== GIVEN RECORDS ==

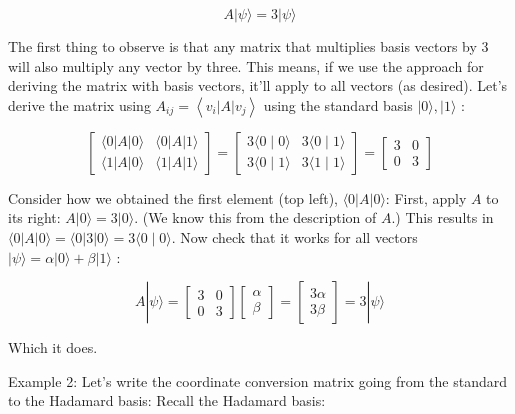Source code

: \documentclass[main.tex]{subfiles}
\begin{document}
    $$
    A|\psi\rangle=3|\psi\rangle
    $$
    
    The first thing to observe is that any matrix that multiplies basis vectors by 3 will also multiply any vector by three. This means, if we use the approach for deriving the matrix with basis vectors, it'll apply to all vectors (as desired). Let's derive the matrix using $A_{i j}=\left\langle v_{i}|A| v_{j}\right\rangle$ using the standard basis $|0\rangle,|1\rangle$ :
    
    $$
    \left[\begin{array}{ll}
    \langle 0|A| 0\rangle & \langle 0|A| 1\rangle \\
    \langle 1|A| 0\rangle & \langle 1|A| 1\rangle
    \end{array}\right]=\left[\begin{array}{ll}
    3\langle 0 \mid 0\rangle & 3\langle 0 \mid 1\rangle \\
    3\langle 0 \mid 1\rangle & 3\langle 1 \mid 1\rangle
    \end{array}\right]=\left[\begin{array}{ll}
    3 & 0 \\
    0 & 3
    \end{array}\right]
    $$
    
    Consider how we obtained the first element (top left), $\langle 0|A| 0\rangle$: First, apply $A$ to its right: $A|0\rangle=3|0\rangle$. (We know this from the description of $A$.) This results in $\langle 0|A| 0\rangle=\langle 0|3| 0\rangle=3\langle 0 \mid 0\rangle$. Now check that it works for all vectors $|\psi\rangle=\alpha|0\rangle+\beta|1\rangle$ :
    
    $$
    A|\psi\rangle=\left[\begin{array}{ll}
    3 & 0 \\
    0 & 3
    \end{array}\right]\left[\begin{array}{l}
    \alpha \\
    \beta
    \end{array}\right]=\left[\begin{array}{l}
    3 \alpha \\
    3 \beta
    \end{array}\right]=3|\psi\rangle
    $$
    
    Which it does.
    
    Example 2: Let's write the coordinate conversion matrix going from the standard to the Hadamard basis: Recall the Hadamard basis:
    
\end{document}
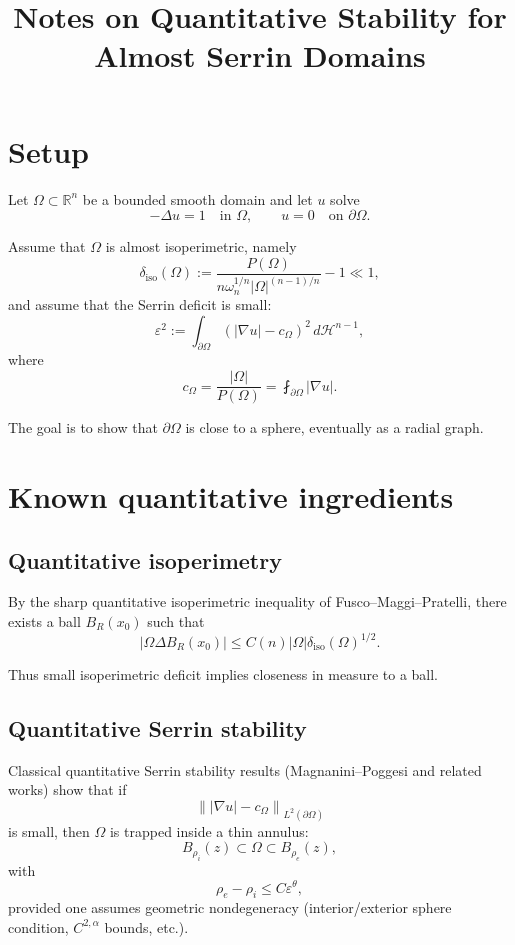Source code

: \documentclass[11pt]{article}
\title{Notes on Quantitative Stability for Almost Serrin Domains}
\author{}
\date{}
\newcommand{\eps}{\varepsilon}
\newcommand{\deliso}{\delta_{\mathrm{iso}}}
\begin{document}
\maketitle

\section{Setup}

Let $\Omega \subset \mathbb R^n$ be a bounded smooth domain and let
$u$ solve
\[
-\Delta u = 1 \quad \text{in }\Omega,
\qquad
u=0 \quad \text{on }\partial\Omega.
\]

Assume that $\Omega$ is almost isoperimetric, namely
\[
\deliso(\Omega)
:=
\frac{P(\Omega)}
{n\omega_n^{1/n}|\Omega|^{(n-1)/n}}
-1
\ll 1,
\]
and assume that the Serrin deficit is small:
\[
\eps^2
:=
\int_{\partial\Omega}
\left(
|\nabla u|-c_\Omega
\right)^2
\,d\mathcal H^{n-1},
\]
where
\[
c_\Omega
=
\frac{|\Omega|}{P(\Omega)}
=
\fint_{\partial\Omega} |\nabla u|.
\]

The goal is to show that $\partial\Omega$ is close to a sphere,
eventually as a radial graph.

\section{Known quantitative ingredients}

\subsection{Quantitative isoperimetry}

By the sharp quantitative isoperimetric inequality of
Fusco--Maggi--Pratelli,
there exists a ball $B_R(x_0)$ such that
\[
|\Omega \Delta B_R(x_0)|
\le
C(n)|\Omega|\deliso(\Omega)^{1/2}.
\]

Thus small isoperimetric deficit implies closeness in measure to a ball.

\subsection{Quantitative Serrin stability}

Classical quantitative Serrin stability results
(Magnanini--Poggesi and related works)
show that if
\[
\left\|
|\nabla u|-c_\Omega
\right\|_{L^2(\partial\Omega)}
\]
is small, then $\Omega$ is trapped inside a thin annulus:
\[
B_{\rho_i}(z)\subset \Omega \subset B_{\rho_e}(z),
\]
with
\[
\rho_e-\rho_i
\le
C \eps^\theta,
\]
provided one assumes geometric nondegeneracy
(interior/exterior sphere condition, $C^{2,\alpha}$ bounds, etc.).
\end{document}
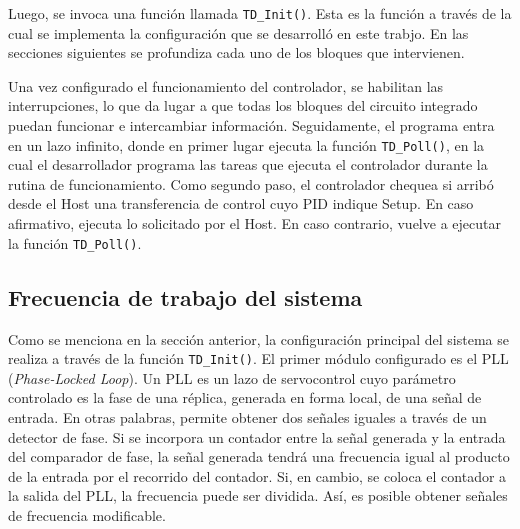 	Luego, se invoca una función llamada \verb|TD_Init()|. Esta es la función a través de la cual se implementa la configuración que se desarrolló en este trabjo. En las secciones siguientes se profundiza cada uno de los bloques que intervienen.
	
	Una vez configurado el funcionamiento del controlador, se habilitan las interrupciones, lo que da lugar a que todas los bloques del circuito integrado puedan funcionar e intercambiar información. Seguidamente, el programa entra en un lazo infinito, donde en primer lugar ejecuta la función \verb|TD_Poll()|, en la cual el desarrollador programa las tareas que ejecuta el controlador durante la rutina de funcionamiento. Como segundo paso, el controlador chequea si arribó desde el Host una transferencia de control cuyo PID indique Setup. En caso afirmativo, ejecuta lo solicitado por el Host. En caso contrario, vuelve a ejecutar la función \verb|TD_Poll()|.
	
\subsection{Frecuencia de trabajo del sistema}
	Como se menciona en la sección anterior, la configuración principal del sistema se realiza a través de la función \verb|TD_Init()|. El primer módulo configurado es el PLL ({\it Phase-Locked Loop}). Un PLL es un lazo de servocontrol cuyo parámetro controlado es la fase de una réplica, generada en forma local, de una señal de entrada\cite{Sklar2001}. En otras palabras, permite obtener dos señales iguales a través de un detector de fase. Si se incorpora un contador entre la señal generada y la entrada del comparador de fase, la señal generada tendrá una frecuencia igual al producto de la entrada por el recorrido del contador. Si, en cambio, se coloca el contador a la salida del PLL, la frecuencia puede ser dividida. Así, es posible obtener señales de frecuencia modificable.

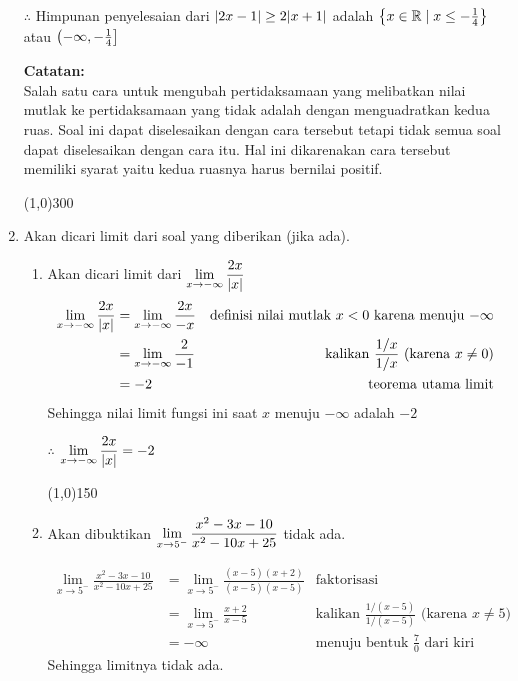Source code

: \begin{enumerate}[leftmargin=*, label={\arabic*}.]
$\therefore$ Himpunan penyelesaian dari $\abs{2x-1} \geq 2\abs{x+1}$
adalah $\set*{x \in \mathbb{R} \mid x \leq -\frac{1}{4}}$
atau $\oic*{-\infty,-\frac{1}{4}}$

\vspace{0.1cm}
\textbf{Catatan:}\\
Salah satu cara untuk mengubah pertidaksamaan yang melibatkan nilai mutlak ke 
pertidaksamaan yang tidak adalah dengan menguadratkan kedua ruas. Soal ini 
dapat diselesaikan dengan cara tersebut tetapi tidak semua soal dapat 
diselesaikan dengan cara itu. Hal ini dikarenakan cara tersebut memiliki syarat 
yaitu kedua ruasnya harus bernilai positif.
\begin{center}
    \line(1,0){300}
\end{center}
\item Akan dicari limit dari soal yang diberikan (jika ada).
\begin{enumerate}[label={\alph*}.]
    \item Akan dicari limit dari 
    $\ds \lim_{x\to -\infty} \frac{2x}{\abs{x}}$
    \begin{align*}
        \lim_{x\to -\infty} \frac{2x}{\abs{x}} 
        &= \lim_{x\to -\infty} \frac{2x}{-x}
        &\text{definisi nilai mutlak $x < 0$ karena menuju $-\infty$}\\
        &= \lim_{x\to -\infty} \frac{2}{-1}
        &\text{kalikan $\frac{1/x}{1/x}$ (karena $x \neq 0$)}\\
        &= -2
        &\text{teorema utama limit}
    \end{align*}
    Sehingga nilai limit fungsi ini saat $x$ menuju $-\infty$ adalah $-2$

    $\therefore$ $\ds \lim_{x\to -\infty} \frac{2x}{\abs{x}} = -2$
\begin{center}
    \line(1,0){150}
\end{center}
    \item Akan dibuktikan 
    $\ds \lim_{x\to 5^{-}} \frac{x^{2}-3x-10}{x^{2}-10x+25}$ tidak ada.

    \begin{align*}
        \lim_{x\to 5^{-}} \frac{x^{2}-3x-10}{x^{2}-10x+25} 
        &= \lim_{x\to 5^{-}} \frac{(x-5)(x+2)}{(x-5)(x-5)}
        &\text{faktorisasi}\\
        &= \lim_{x\to 5^{-}} \frac{x+2}{x-5}
        &\text{kalikan $\frac{1/(x-5)}{1/(x-5)}$ (karena $x \neq 5$)}\\
        &= -\infty
        &\text{menuju bentuk $\frac{7}{0}$ dari kiri}
    \end{align*}
    Sehingga limitnya tidak ada.


\end{enumerate}
\end{enumerate}
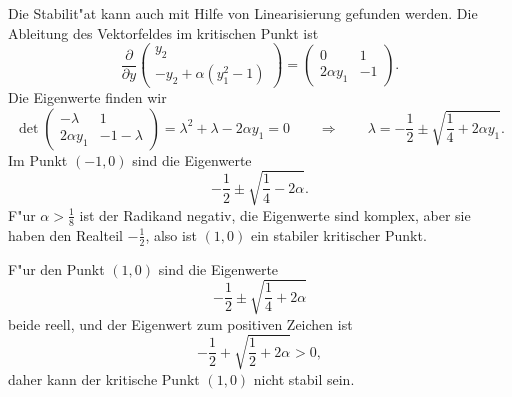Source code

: \begin{loesung}
Die Stabilit"at kann auch mit Hilfe von Linearisierung gefunden
werden.
Die Ableitung des Vektorfeldes im kritischen Punkt ist
\[
\frac{\partial}{\partial y}
\begin{pmatrix}
y_2\\
-y_2+\alpha(y_1^2-1)
\end{pmatrix}
=
\begin{pmatrix}
   0        & 1\\
2\alpha y_1 &-1
\end{pmatrix}.
\]
Die Eigenwerte finden wir 
\[
\det
\begin{pmatrix}
   -\lambda & 1\\
2\alpha y_1 &-1-\lambda
\end{pmatrix}
=\lambda^2+\lambda -2\alpha y_1=0
\qquad\Rightarrow\qquad
\lambda = -\frac12\pm\sqrt{\frac14+2\alpha y_1}.
\]
Im Punkt $(-1,0)$ sind die Eigenwerte
\[
-\frac12\pm\sqrt{\frac14-2\alpha}.
\]
F"ur $\alpha > \frac18$ ist der Radikand negativ, die Eigenwerte
sind komplex, aber sie haben den Realteil $-\frac12$, also ist
$(1,0)$ ein stabiler kritischer Punkt.

F"ur den Punkt $(1,0)$ sind die Eigenwerte
\[
-\frac12\pm\sqrt{\frac14+2\alpha}
\]
beide reell, und der Eigenwert zum positiven Zeichen ist
\[
-\frac12 + \sqrt{\frac12 + 2\alpha} > 0,
\]
daher kann der kritische Punkt $(1,0)$ nicht stabil sein.
\end{loesung}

===

DESCRIPTION OF THE TASK ▸
Examine the entries and say how many of their lines hold the word "cara". No other words should accompany the number.

WRITTEN RESPONSE ▸
3